Anybody ever heard of Mill Right router table? It was produced in the late 90's/early 2000's by Ironwood brand tools and Positive Position Inc. I believe they were sold exclusively via mail order. I recently aquired it from an older gentleman that is retiring from woodworking from over 60 years due to health problems. He gave me all of the attachments and I can't find any info on how to use them or set them up. I've included a pic. Any help on this would be greatly appreciated.


----------



## Mayhem (Jul 15, 2012)

*Model 529*



gtrboy77 said:


> Anybody ever heard of Mill Right router table? It was produced in the late 90's/early 2000's by Ironwood brand tools and Positive Position Inc. I believe they were sold exclusively via mail order. I recently aquired it from an older gentleman that is retiring from woodworking from over 60 years due to health problems. He gave me all of the attachments and I can't find any info on how to use them or set them up. I've included a pic. Any help on this would be greatly appreciated.

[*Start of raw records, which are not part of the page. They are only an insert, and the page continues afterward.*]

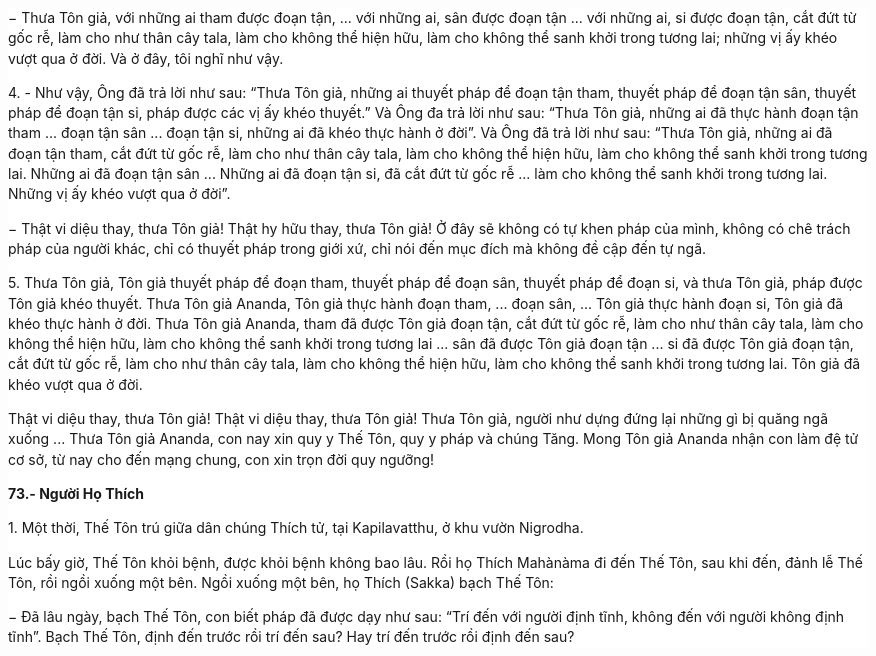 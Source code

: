 − Thưa Tôn giả, với những ai tham được đoạn tận, ... với những ai, sân được đoạn tận ... với những ai, si
được đoạn tận, cắt đứt từ gốc rễ, làm cho như thân cây tala, làm cho không thể hiện hữu, làm cho không
thể sanh khởi trong tương lai; những vị ấy khéo vượt qua ở đời. Và ở đây, tôi nghĩ như vậy.

4\. - Như vậy, Ông đã trả lời như sau: “Thưa Tôn giả, những ai thuyết pháp để đoạn tận tham, thuyết
pháp để đoạn tận sân, thuyết pháp để đoạn tận si, pháp được các vị ấy khéo thuyết.” Và Ông đa trả lời
như sau: “Thưa Tôn giả, những ai đã thực hành đoạn tận tham ... đoạn tận sân ... đoạn tận si, những ai đã
khéo thực hành ở đời”. Và Ông đã trả lời như sau: “Thưa Tôn giả, những ai đã đoạn tận tham, cắt đứt từ
gốc rễ, làm cho như thân cây tala, làm cho không thể hiện hữu, làm cho không thể sanh khởi trong tương
lai. Những ai đã đoạn tận sân ... Những ai đã đoạn tận si, đã cắt đứt từ gốc rễ ... làm cho không thể sanh
khởi trong tương lai. Những vị ấy khéo vượt qua ở đời”.

− Thật vi diệu thay, thưa Tôn giả! Thật hy hữu thay, thưa Tôn giả! Ở đây sẽ không có tự khen pháp của
mình, không có chê trách pháp của người khác, chỉ có thuyết pháp trong giới xứ, chỉ nói đến mục đích
mà không đề cập đến tự ngã.

5\.  Thưa Tôn giả, Tôn giả thuyết pháp để đoạn tham, thuyết pháp để đoạn sân, thuyết pháp để đoạn si,
và thưa Tôn giả, pháp được Tôn giả khéo thuyết. Thưa Tôn giả Ananda, Tôn giả thực hành đoạn tham,
... đoạn sân, ... Tôn giả thực hành đoạn si, Tôn giả đã khéo thực hành ở đời. Thưa Tôn giả Ananda, tham
đã được Tôn giả đoạn tận, cắt đứt từ gốc rễ, làm cho như thân cây tala, làm cho không thể hiện hữu, làm
cho không thể sanh khởi trong tương lai ... sân đã được Tôn giả đoạn tận ... si đã được Tôn giả đoạn tận,
cắt đứt từ gốc rễ, làm cho như thân cây tala, làm cho không thể hiện hữu, làm cho không thể sanh khởi
trong tương lai. Tôn giả đã khéo vượt qua ở đời.

Thật vi diệu thay, thưa Tôn giả! Thật vi diệu thay, thưa Tôn giả! Thưa Tôn giả, người như dựng đứng lại
những gì bị quăng ngã xuống ... Thưa Tôn giả Ananda, con nay xin quy y Thế Tôn, quy y pháp và chúng
Tăng. Mong Tôn giả Ananda nhận con làm đệ tử cơ sở, từ nay cho đến mạng chung, con xin trọn đời
quy ngưỡng!


**73.- Người Họ Thích**

1\. Một thời, Thế Tôn trú giữa dân chúng Thích tử, tại Kapilavatthu, ở khu vườn Nigrodha.

Lúc bấy giờ, Thế Tôn khỏi bệnh, được khỏi bệnh không bao lâu. Rồi họ Thích Mahànàma đi đến Thế
Tôn, sau khi đến, đảnh lễ Thế Tôn, rồi ngồi xuống một bên. Ngồi xuống một bên, họ Thích (Sakka) bạch
Thế Tôn:

− Ðã lâu ngày, bạch Thế Tôn, con biết pháp đã được dạy như sau: “Trí đến với người định tĩnh, không
đến với người không định tĩnh”. Bạch Thế Tôn, định đến trước rồi trí đến sau? Hay trí đến trước rồi định
đến sau?
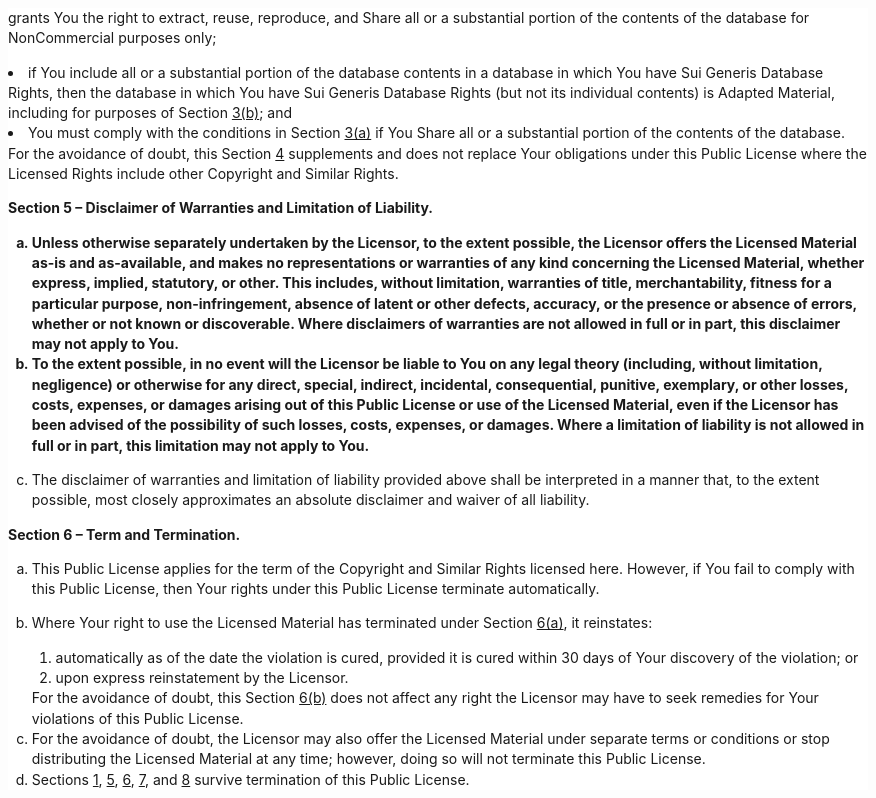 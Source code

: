 grants You the right to extract, reuse, reproduce, and Share all or a 
substantial portion of the contents of the database for NonCommercial 
purposes only;</li>
<li id="s4b">if You include all or a substantial portion of the database
 contents in a database in which You have Sui Generis Database Rights, 
then the database in which You have Sui Generis Database Rights (but not
 its individual contents) is Adapted Material, including for purposes of
 Section <a href="#s3b">3(b)</a>; and</li>
<li id="s4c">You must comply with the conditions in Section <a href="#s3a">3(a)</a> if You Share all or a substantial portion of the contents of the database.</li>
</ol>
For the avoidance of doubt, this Section <a href="#s4">4</a> supplements
 and does not replace Your obligations under this Public License where 
the Licensed Rights include other Copyright and Similar Rights.
<p id="s5"><strong>Section 5 – Disclaimer of Warranties and Limitation of Liability.</strong></p>
<ol style="font-weight: bold;" type="a">
<li id="s5a"><strong>Unless otherwise separately undertaken by the 
Licensor, to the extent possible, the Licensor offers the Licensed 
Material as-is and as-available, and makes no representations or 
warranties of any kind concerning the Licensed Material, whether 
express, implied, statutory, or other. This includes, without 
limitation, warranties of title, merchantability, fitness for a 
particular purpose, non-infringement, absence of latent or other 
defects, accuracy, or the presence or absence of errors, whether or not 
known or discoverable. Where disclaimers of warranties are not allowed 
in full or in part, this disclaimer may not apply to You.</strong></li>
<li id="s5b"><strong>To the extent possible, in no event will the 
Licensor be liable to You on any legal theory (including, without 
limitation, negligence) or otherwise for any direct, special, indirect, 
incidental, consequential, punitive, exemplary, or other losses, costs, 
expenses, or damages arising out of this Public License or use of the 
Licensed Material, even if the Licensor has been advised of the 
possibility of such losses, costs, expenses, or damages. Where a 
limitation of liability is not allowed in full or in part, this 
limitation may not apply to You.</strong></li>
</ol>
<ol type="a" start="3">
<li id="s5c">The disclaimer of warranties and limitation of liability 
provided above shall be interpreted in a manner that, to the extent 
possible, most closely approximates an absolute disclaimer and waiver of
 all liability.</li>
</ol>
<p id="s6"><strong>Section 6 – Term and Termination.</strong></p>
<ol type="a">
<li id="s6a">This Public License applies for the term of the Copyright 
and Similar Rights licensed here. However, if You fail to comply with 
this Public License, then Your rights under this Public License 
terminate automatically.</li>
<li id="s6b">
<p>Where Your right to use the Licensed Material has terminated under Section <a href="#s6a">6(a)</a>, it reinstates:</p>
<ol>
<li id="s6b1">automatically as of the date the violation is cured, provided it is cured within 30 days of Your discovery of the violation; or</li>
<li id="s6b2">upon express reinstatement by the Licensor.</li>
</ol>
For the avoidance of doubt, this Section <a href="#s6b">6(b)</a> does not affect any right the Licensor may have to seek remedies for Your violations of this Public License.</li>
<li id="s6c">For the avoidance of doubt, the Licensor may also offer the
 Licensed Material under separate terms or conditions or stop 
distributing the Licensed Material at any time; however, doing so will 
not terminate this Public License.</li>
<li id="s6d">Sections <a href="#s1">1</a>, <a href="#s5">5</a>, <a href="#s6">6</a>, <a href="#s7">7</a>, and <a href="#s8">8</a> survive termination of this Public License.</li>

I have one that I still use. It is quite a router table. The company must have gone out of business though because I have never been able to find any mention of them on the internet. I have the manual but it is over 75 pages so it will take a while to scan.


----------



## gtrboy77 (Feb 12, 2012)

Mayhem said:


> I have one that I still use. It is quite a router table. The company must have gone out of business though because I have never been able to find any mention of them on the internet. I have the manual but it is over 75 pages so it will take a while to scan.


Oh, that is so awesome! I didn't think that I'd ever be able to find anyone that had one. Let me know if/when you get it all scanned in. I can pay you if you'd like. My email is [email protected] Thanks a bunch!


----------



## gtrboy77 (Feb 12, 2012)

That's awesome! I didn't think I'd find anyone that had one or even the manual. Let me know when you get it all scanned in. I can pay you if you'd like. Thanks!


----------



## EndGrained (Jan 16, 2015)

*MILL RIGHT router table "HELP"*



gtrboy77 said:


> Anybody ever heard of Mill Right router table? It was produced in the late 90's/early 2000's by Ironwood brand tools and Positive Position Inc. I believe they were sold exclusively via mail order. I recently aquired it from an older gentleman that is retiring from woodworking from over 60 years due to health problems. He gave me all of the attachments and I can't find any info on how to use them or set them up. I've included a pic. Any help on this would be greatly appreciated.


Hi,

I joined this forum today in hopes of finding out the same information you have asked for help.

Please share with me what you have been able to source to date.

Regards,

George


----------



## CharleyL (Feb 28, 2009)

It would be great if you added the scanned copy to our manuals forum in case someone else is looking for a copy. 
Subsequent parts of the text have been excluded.